EXERCISE DESCRIPTION ▸ Repeat the listing below verbatim, without its images.

++++

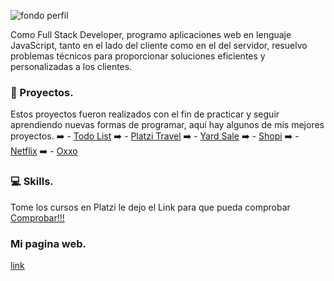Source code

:![fondo perfil ](https://github.com/jesusvittee/jesusvittee/assets/127768350/e593c932-934f-45db-aa1d-a372eb502290)

Como Full Stack Developer, programo aplicaciones web en lenguaje JavaScript, tanto en el lado del cliente como en el del servidor, resuelvo problemas técnicos para proporcionar soluciones eficientes y personalizadas a los clientes.

###  🚀 Proyectos.
Estos proyectos fueron realizados con el fin de practicar y seguir aprendiendo nuevas formas de programar, aquí hay algunos de mis mejores proyectos.
➡️ - [Todo List](https://jesusvittee.github.io/todo-list-react/)
➡️ - [Platzi Travel](https://jesusvittee.github.io/platzi-travel/public/)
➡️ - [Yard Sale](https://jesusvittee.github.io/Yard-sale/)
➡️ - [Shopi](https://jesusvittee.github.io/shopi/)
➡️ - [Netflix](https://jesusvittee.github.io/Netflix/)
➡️ - [Oxxo](https://jesusvittee.github.io/oxxo/)


###  💻 Skills.


Tome los cursos en Platzi le dejo el Link para que pueda comprobar [Comprobar!!!](https://platzi.com/p/jesusvittee/)

### Mi pagina web.
[link](https://jesusvite.com/)

<!--
**jesusvittee/jesusvittee** is a ✨ _special_ ✨ repository because its `README.md` (this file) appears on your GitHub profile.

Here are some ideas to get you started:

- 🔭 I’m currently working on ...
- 🌱 I’m currently learning ...
- 👯 I’m looking to collaborate on ...
- 🤔 I’m looking for help with ...
- 💬 Ask me about ...
- 📫 How to reach me: ...
- 😄 Pronouns: ...
- ⚡ Fun fact: ...
-->

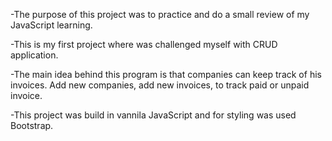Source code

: -The purpose of this project was to practice and do a small review of my JavaScript learning.

-This is my first project where was challenged myself with CRUD application.

-The main idea behind this program is that companies can keep track of his invoices. Add new companies, add new invoices, to track paid or unpaid invoice.

-This project was build in vannila JavaScript and for styling was used Bootstrap.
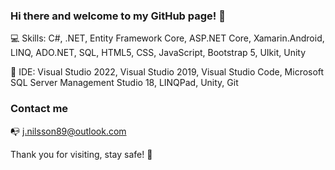 ### Hi there and welcome to my GitHub page! 👋

:computer: Skills: C#, .NET, Entity Framework Core, ASP.NET Core, Xamarin.Android, LINQ, ADO.NET, SQL, HTML5, CSS, JavaScript, Bootstrap 5, UIkit, Unity

:floppy_disk: IDE: Visual Studio 2022, Visual Studio 2019, Visual Studio Code, Microsoft SQL Server Management Studio 18, LINQPad, Unity, Git

### Contact me

:mailbox_with_no_mail: j.nilsson89@outlook.com

Thank you for visiting, stay safe! :pray:

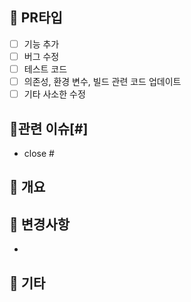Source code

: ## 🌿 PR타입
- [ ] 기능 추가
- [ ] 버그 수정
- [ ] 테스트 코드
- [ ] 의존성, 환경 변수, 빌드 관련 코드 업데이트
- [ ] 기타 사소한 수정

## 🌿️관련 이슈[#]
- close #
## 🌿 개요
## 🌿 변경사항
<!--변경 내용을 적어주세요 (커밋 번호를 적어주세요)-->
-
## 🌿 기타
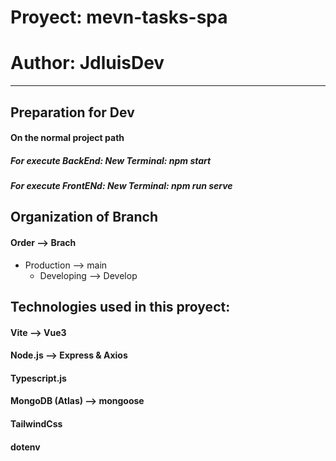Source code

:# Proyect: mevn-tasks-spa
# Author: JdluisDev

 --------------------------------------------------------- 

## Preparation for Dev
   #### On the normal project path
   ##### For execute BackEnd: New Terminal: npm start
   ##### For execute FrontENd: New Terminal: npm run serve
   
## Organization of Branch
 #### Order -->  Brach
   
 - Production --> main
   - Developing --> Develop
     
     
## Technologies used in this proyect:
   #### Vite --> Vue3
   #### Node.js --> Express & Axios
   #### Typescript.js
   #### MongoDB (Atlas) --> mongoose
   #### TailwindCss
   #### dotenv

++++

REPLY ▸
Source code

:![fondo perfil ](https://github.com/jesusvittee/jesusvittee/assets/127768350/e593c932-934f-45db-aa1d-a372eb502290)

Como Full Stack Developer, programo aplicaciones web en lenguaje JavaScript, tanto en el lado del cliente como en el del servidor, resuelvo problemas técnicos para proporcionar soluciones eficientes y personalizadas a los clientes.

###  🚀 Proyectos.
Estos proyectos fueron realizados con el fin de practicar y seguir aprendiendo nuevas formas de programar, aquí hay algunos de mis mejores proyectos.
➡️ - [Todo List](https://jesusvittee.github.io/todo-list-react/)
➡️ - [Platzi Travel](https://jesusvittee.github.io/platzi-travel/public/)
➡️ - [Yard Sale](https://jesusvittee.github.io/Yard-sale/)
➡️ - [Shopi](https://jesusvittee.github.io/shopi/)
➡️ - [Netflix](https://jesusvittee.github.io/Netflix/)
➡️ - [Oxxo](https://jesusvittee.github.io/oxxo/)


###  💻 Skills.


Tome los cursos en Platzi le dejo el Link para que pueda comprobar [Comprobar!!!](https://platzi.com/p/jesusvittee/)

### Mi pagina web.
[link](https://jesusvite.com/)

<!--
**jesusvittee/jesusvittee** is a ✨ _special_ ✨ repository because its `README.md` (this file) appears on your GitHub profile.

Here are some ideas to get you started:

- 🔭 I’m currently working on ...
- 🌱 I’m currently learning ...
- 👯 I’m looking to collaborate on ...
- 🤔 I’m looking for help with ...
- 💬 Ask me about ...
- 📫 How to reach me: ...
- 😄 Pronouns: ...
- ⚡ Fun fact: ...
-->

Source code

: -The purpose of this project was to practice and do a small review of my JavaScript learning.

-This is my first project where was challenged myself with CRUD application.

-The main idea behind this program is that companies can keep track of his invoices. Add new companies, add new invoices, to track paid or unpaid invoice.

-This project was build in vannila JavaScript and for styling was used Bootstrap.
 ### Hi there and welcome to my GitHub page! 👋

:computer: Skills: C#, .NET, Entity Framework Core, ASP.NET Core, Xamarin.Android, LINQ, ADO.NET, SQL, HTML5, CSS, JavaScript, Bootstrap 5, UIkit, Unity

:floppy_disk: IDE: Visual Studio 2022, Visual Studio 2019, Visual Studio Code, Microsoft SQL Server Management Studio 18, LINQPad, Unity, Git

### Contact me

:mailbox_with_no_mail: j.nilsson89@outlook.com

Thank you for visiting, stay safe! :pray:

Source code

: ## 🌿 PR타입
- [ ] 기능 추가
- [ ] 버그 수정
- [ ] 테스트 코드
- [ ] 의존성, 환경 변수, 빌드 관련 코드 업데이트
- [ ] 기타 사소한 수정

## 🌿️관련 이슈[#]
- close #
## 🌿 개요
## 🌿 변경사항
<!--변경 내용을 적어주세요 (커밋 번호를 적어주세요)-->
-
## 🌿 기타
Source code

:# Proyect: mevn-tasks-spa
# Author: JdluisDev

 --------------------------------------------------------- 

## Preparation for Dev
   #### On the normal project path
   ##### For execute BackEnd: New Terminal: npm start
   ##### For execute FrontENd: New Terminal: npm run serve
   
## Organization of Branch
 #### Order -->  Brach
   
 - Production --> main
   - Developing --> Develop
     
     
## Technologies used in this proyect:
   #### Vite --> Vue3
   #### Node.js --> Express & Axios
   #### Typescript.js
   #### MongoDB (Atlas) --> mongoose
   #### TailwindCss
   #### dotenv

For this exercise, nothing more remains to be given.